16.2  “Buyer” means the person named on the front page of these terms or named in a quotation, buyer’s order or invoice, including that person’s successors and assigns.

16.3  “Claim” includes any claim:

– for loss of profits; or
– for any consequential, indirect or special loss, damage or injury of any kind suffered by any person arising directly or indirectly from:
– any breach of the Seller’s obligations under these terms or:
– any cancellation of these terms or any order made under these terms; or
– any negligence, misrepresentation or other act or omission by the Seller or its employees, agents or contractors; or
– for compensation, demand, remedy, liability or action.

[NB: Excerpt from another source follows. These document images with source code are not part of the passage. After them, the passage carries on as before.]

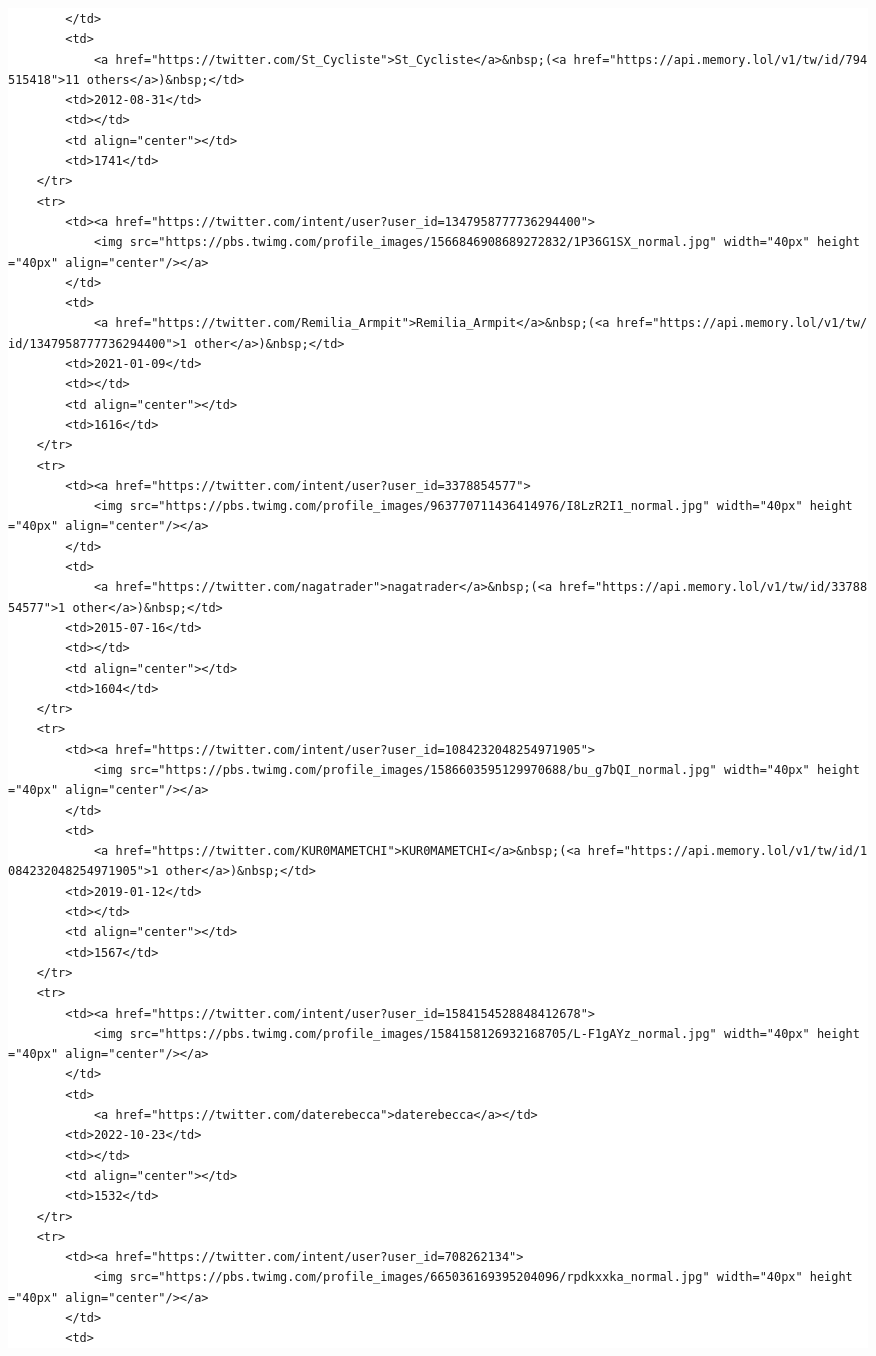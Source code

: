             </td>
            <td>
                <a href="https://twitter.com/St_Cycliste">St_Cycliste</a>&nbsp;(<a href="https://api.memory.lol/v1/tw/id/794515418">11 others</a>)&nbsp;</td>
            <td>2012-08-31</td>
            <td></td>
            <td align="center"></td>
            <td>1741</td>
        </tr>
        <tr>
            <td><a href="https://twitter.com/intent/user?user_id=1347958777736294400">
                <img src="https://pbs.twimg.com/profile_images/1566846908689272832/1P36G1SX_normal.jpg" width="40px" height="40px" align="center"/></a>
            </td>
            <td>
                <a href="https://twitter.com/Remilia_Armpit">Remilia_Armpit</a>&nbsp;(<a href="https://api.memory.lol/v1/tw/id/1347958777736294400">1 other</a>)&nbsp;</td>
            <td>2021-01-09</td>
            <td></td>
            <td align="center"></td>
            <td>1616</td>
        </tr>
        <tr>
            <td><a href="https://twitter.com/intent/user?user_id=3378854577">
                <img src="https://pbs.twimg.com/profile_images/963770711436414976/I8LzR2I1_normal.jpg" width="40px" height="40px" align="center"/></a>
            </td>
            <td>
                <a href="https://twitter.com/nagatrader">nagatrader</a>&nbsp;(<a href="https://api.memory.lol/v1/tw/id/3378854577">1 other</a>)&nbsp;</td>
            <td>2015-07-16</td>
            <td></td>
            <td align="center"></td>
            <td>1604</td>
        </tr>
        <tr>
            <td><a href="https://twitter.com/intent/user?user_id=1084232048254971905">
                <img src="https://pbs.twimg.com/profile_images/1586603595129970688/bu_g7bQI_normal.jpg" width="40px" height="40px" align="center"/></a>
            </td>
            <td>
                <a href="https://twitter.com/KUR0MAMETCHI">KUR0MAMETCHI</a>&nbsp;(<a href="https://api.memory.lol/v1/tw/id/1084232048254971905">1 other</a>)&nbsp;</td>
            <td>2019-01-12</td>
            <td></td>
            <td align="center"></td>
            <td>1567</td>
        </tr>
        <tr>
            <td><a href="https://twitter.com/intent/user?user_id=1584154528848412678">
                <img src="https://pbs.twimg.com/profile_images/1584158126932168705/L-F1gAYz_normal.jpg" width="40px" height="40px" align="center"/></a>
            </td>
            <td>
                <a href="https://twitter.com/daterebecca">daterebecca</a></td>
            <td>2022-10-23</td>
            <td></td>
            <td align="center"></td>
            <td>1532</td>
        </tr>
        <tr>
            <td><a href="https://twitter.com/intent/user?user_id=708262134">
                <img src="https://pbs.twimg.com/profile_images/665036169395204096/rpdkxxka_normal.jpg" width="40px" height="40px" align="center"/></a>
            </td>
            <td>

16.4  an “Event of Default” means an event where:

– the Buyer fails to comply with these terms or any other agreement with the Seller; or
– the Buyer commits an act of bankruptcy; or
– the Buyer enters into any composition or arrangement with its creditors; or
– if the Buyer is a company:
– the Buyer does anything which would make it liable to be put into liquidation; or
– a resolution is passed or an application is made for the liquidation of the Buyer; or
– a receiver or statutory or official manager is appointed over all or any of the Buyer’s assets; or – an event occurs or information becomes known to the Seller, which in the Seller’s opinion, might materially affect the Buyer’s creditworthiness, the value of the good, the subject of the Security Interest or the Buyer’s ability or willingness to comply with its obligations under these terms or any other agreement with the Seller.

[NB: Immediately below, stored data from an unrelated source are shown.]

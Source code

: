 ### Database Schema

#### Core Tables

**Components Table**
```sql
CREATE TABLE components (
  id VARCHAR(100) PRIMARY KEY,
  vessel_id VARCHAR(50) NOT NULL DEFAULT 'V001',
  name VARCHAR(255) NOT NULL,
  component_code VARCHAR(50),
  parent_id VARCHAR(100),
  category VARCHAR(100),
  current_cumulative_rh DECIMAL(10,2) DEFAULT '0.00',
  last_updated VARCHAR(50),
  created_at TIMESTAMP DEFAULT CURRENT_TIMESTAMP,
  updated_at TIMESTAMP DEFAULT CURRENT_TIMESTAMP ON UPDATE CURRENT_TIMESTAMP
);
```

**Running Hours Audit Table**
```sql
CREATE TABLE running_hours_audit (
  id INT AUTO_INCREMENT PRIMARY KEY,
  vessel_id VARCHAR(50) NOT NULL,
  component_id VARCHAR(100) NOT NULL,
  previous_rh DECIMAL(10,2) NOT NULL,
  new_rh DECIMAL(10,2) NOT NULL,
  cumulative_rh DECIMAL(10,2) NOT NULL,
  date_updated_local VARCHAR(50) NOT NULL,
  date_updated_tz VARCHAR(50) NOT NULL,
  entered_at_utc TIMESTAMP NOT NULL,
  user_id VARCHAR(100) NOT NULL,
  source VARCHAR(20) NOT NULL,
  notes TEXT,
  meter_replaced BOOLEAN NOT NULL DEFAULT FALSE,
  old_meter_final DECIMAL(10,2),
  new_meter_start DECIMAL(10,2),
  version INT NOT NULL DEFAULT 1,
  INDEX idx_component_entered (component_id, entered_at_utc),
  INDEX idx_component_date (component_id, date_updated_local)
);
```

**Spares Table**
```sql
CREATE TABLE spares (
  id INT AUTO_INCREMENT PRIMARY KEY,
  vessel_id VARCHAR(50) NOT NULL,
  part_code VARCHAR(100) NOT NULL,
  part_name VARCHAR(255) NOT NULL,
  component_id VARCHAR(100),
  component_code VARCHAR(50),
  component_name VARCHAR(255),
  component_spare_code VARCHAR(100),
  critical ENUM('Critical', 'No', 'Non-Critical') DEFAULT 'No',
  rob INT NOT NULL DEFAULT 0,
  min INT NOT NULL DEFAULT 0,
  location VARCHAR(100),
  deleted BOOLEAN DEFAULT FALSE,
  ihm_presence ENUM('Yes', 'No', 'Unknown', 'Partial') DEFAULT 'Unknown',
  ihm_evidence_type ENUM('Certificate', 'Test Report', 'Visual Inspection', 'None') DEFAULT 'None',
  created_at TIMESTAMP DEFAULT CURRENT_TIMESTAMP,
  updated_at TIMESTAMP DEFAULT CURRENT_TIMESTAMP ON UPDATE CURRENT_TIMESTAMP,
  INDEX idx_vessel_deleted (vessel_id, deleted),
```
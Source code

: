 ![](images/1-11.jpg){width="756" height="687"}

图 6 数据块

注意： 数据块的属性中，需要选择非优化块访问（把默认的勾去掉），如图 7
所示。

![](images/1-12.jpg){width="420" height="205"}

16.5  “Force Majeure Event” means the compliance by either party with an order or request of any governmental, provincial, local public or military authority or person purporting to act therefore or by reason of acts of God, fire, explosions, earthquakes, volcanic eruptions, storms, wars, hostilities, public disorders, quarantine restrictions, embargoes, strikes or other disturbances, or by reason of any other case beyond its control whether or not similar to any of the foregoing.

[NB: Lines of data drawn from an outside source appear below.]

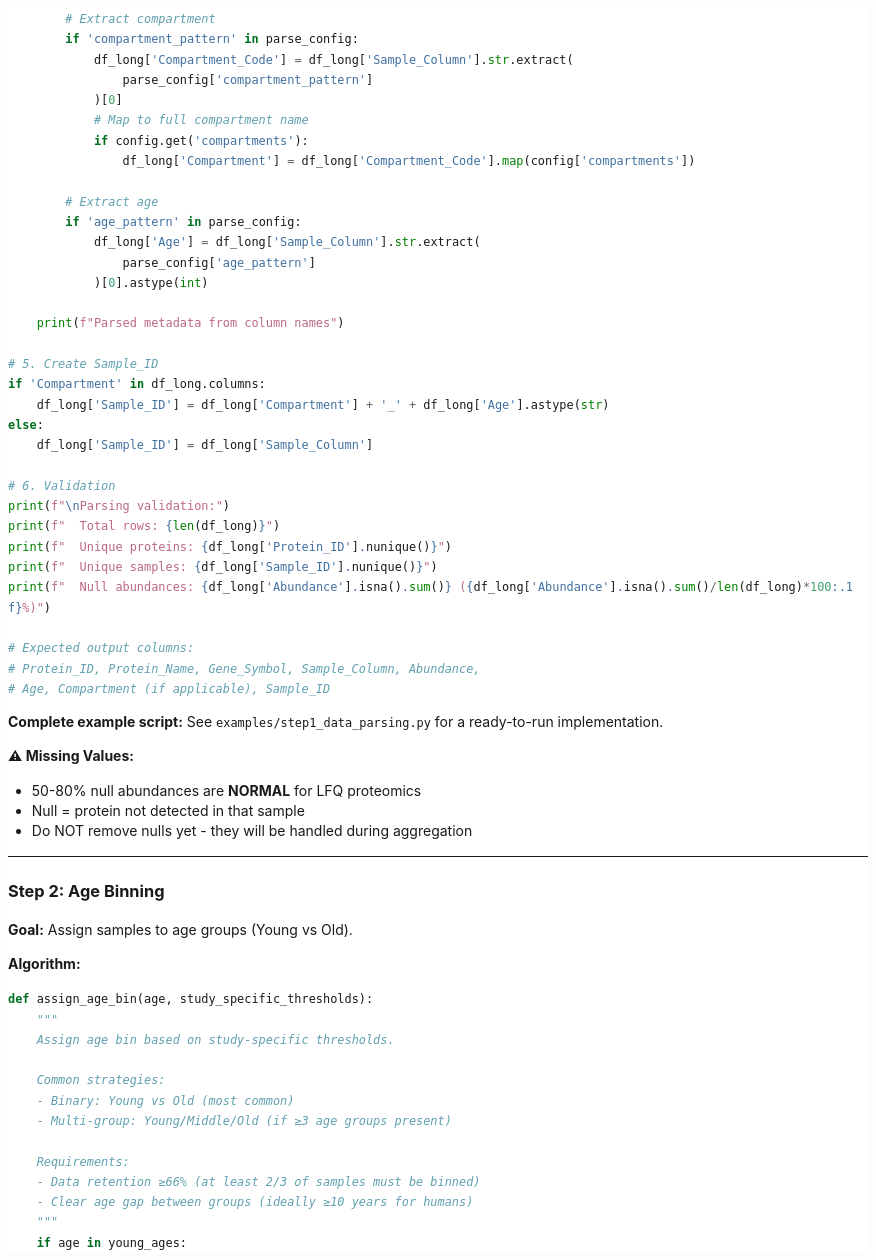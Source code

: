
 ```python
        # Extract compartment
        if 'compartment_pattern' in parse_config:
            df_long['Compartment_Code'] = df_long['Sample_Column'].str.extract(
                parse_config['compartment_pattern']
            )[0]
            # Map to full compartment name
            if config.get('compartments'):
                df_long['Compartment'] = df_long['Compartment_Code'].map(config['compartments'])

        # Extract age
        if 'age_pattern' in parse_config:
            df_long['Age'] = df_long['Sample_Column'].str.extract(
                parse_config['age_pattern']
            )[0].astype(int)

    print(f"Parsed metadata from column names")

# 5. Create Sample_ID
if 'Compartment' in df_long.columns:
    df_long['Sample_ID'] = df_long['Compartment'] + '_' + df_long['Age'].astype(str)
else:
    df_long['Sample_ID'] = df_long['Sample_Column']

# 6. Validation
print(f"\nParsing validation:")
print(f"  Total rows: {len(df_long)}")
print(f"  Unique proteins: {df_long['Protein_ID'].nunique()}")
print(f"  Unique samples: {df_long['Sample_ID'].nunique()}")
print(f"  Null abundances: {df_long['Abundance'].isna().sum()} ({df_long['Abundance'].isna().sum()/len(df_long)*100:.1f}%)")

# Expected output columns:
# Protein_ID, Protein_Name, Gene_Symbol, Sample_Column, Abundance,
# Age, Compartment (if applicable), Sample_ID
```

**Complete example script:** See `examples/step1_data_parsing.py` for a ready-to-run implementation.

**⚠️ Missing Values:**
- 50-80% null abundances are **NORMAL** for LFQ proteomics
- Null = protein not detected in that sample
- Do NOT remove nulls yet - they will be handled during aggregation

---

### Step 2: Age Binning

**Goal:** Assign samples to age groups (Young vs Old).

**Algorithm:**
```python
def assign_age_bin(age, study_specific_thresholds):
    """
    Assign age bin based on study-specific thresholds.

    Common strategies:
    - Binary: Young vs Old (most common)
    - Multi-group: Young/Middle/Old (if ≥3 age groups present)

    Requirements:
    - Data retention ≥66% (at least 2/3 of samples must be binned)
    - Clear age gap between groups (ideally ≥10 years for humans)
    """
    if age in young_ages:
```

16.6  “Goods” means all goods supplied from time to time by the Seller to the Buyer, provided that:

– (but solely for the purpose of the application of the PPSA) where the goods supplied are inventory of the Buyer, then all references to ‘goods’ in these terms shall, in respect of those goods, be read as references to inventory for so long as they are held as inventory; and
– where the goods supplied are not inventory of the Buyer, then all references to ‘goods’ in these terms shall, in respect of those goods, mean the goods described in any one or more of the relevant order form, packing slip or invoice (or its equivalent, whatever called) prepared by the Seller and relating to those goods, on the basis that each such order form, packing slip or invoice (or its equivalent) is deemed to be assented to by the Buyer, incorporated in, and form part of, these terms,
– and (unless the context requires otherwise) includes all proceeds of such goods and any product or mass which the goods subsequently become part of.
– can also mean products or services provided, collectively or individually

16.7  “Ownership” means the property in and legal and beneficial ownership.

16.8  “Person” includes a corporation, association, firm, company, partnership or individual.

16.9  “Price” means the purchase price of the goods and any costs payable by the Buyer under this contract relating to transportation, storage and insurance.

16.10  “Security Interest” means the security interest provided for by these terms.

16.11  “Seller” means Belfast Timber Processing Ltd and/or Belfast Timber Kilns Ltd, its successors and assigns.

16.12  References to the Consumer Guarantees Act 1993, Privacy Act 1993 and the PPSA include such legislation from time to time amended, re-enacted or substituted and any statutory instruments, regulations and orders issued under such legislation.

16.13  “Services” are those processes carried out on a customers own product or timber.